Rice-paper Rolls With Vermicelli Noodles
Total Time: 1 hr
Preparation Time: 1 hr
Ingredients
- 1 package rice paper, wrappers
- 1/4 cup cilantro leaf
- 1/2 cup julienned red pepper
- 1/2 cup julienned yellow pepper
- 1 cup snow peas, stringed and julienned
- 1 cup bean sprouts
- 1/4 cup pickled ginger
- 1 teaspoon sesame oil
- 1 teaspoon rice wine vinegar
- 1 cup cooked vermicelli
Recipe
- 1 soak rice paper wrappers in warm water (one at a time - i use a tin pie plate) for a about 20 seconds or until soft.

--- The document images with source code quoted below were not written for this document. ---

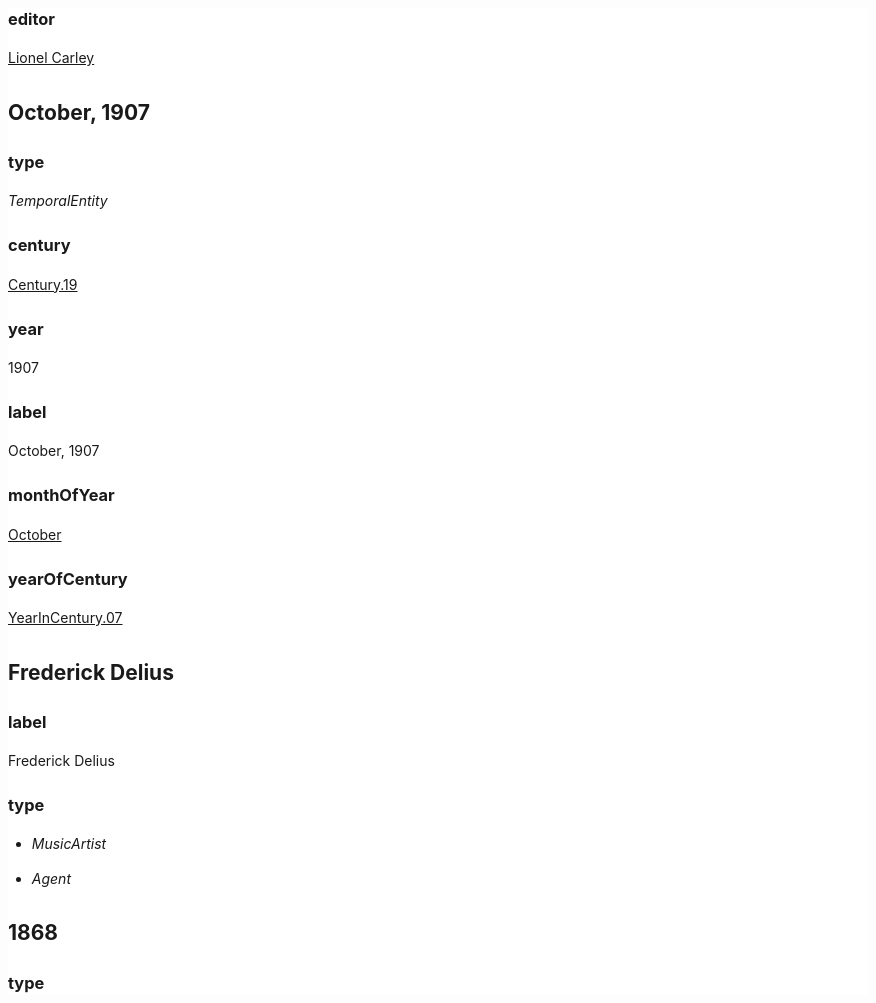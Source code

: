 ### editor


[Lionel Carley](#Lionel-Carley)

## October, 1907

### type


*TemporalEntity*

### century


[Century.19](#Century.19)

### year


1907

### label


October, 1907

### monthOfYear


[October](#October)

### yearOfCentury


[YearInCentury.07](#YearInCentury.07)

## Frederick Delius

### label


Frederick Delius

### type

 - *MusicArtist*

 - *Agent*

## 1868

### type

- 2 lay wet wrapper on a tea towel to absorb excess water.
- 3 starting about 1/3 from bottom of wrapper, create a 3" long row with cilantro leaves, red pepper, yellow pepper, snow peas, bean sprouts, vermicelli noodles and a little ginger.
- 4 roll up from bottom, turning in sides as you roll.
- 5 slice each roll in half on a bias and serve with orange chili dipping sauce.
- 6 seasoned vermicelli noodles - in a medium bowl whisk seasme oil and rice wine vinegar together, then toss with cooked vermicelli noodles.
- 7 orange chili dipping sauce separate entry.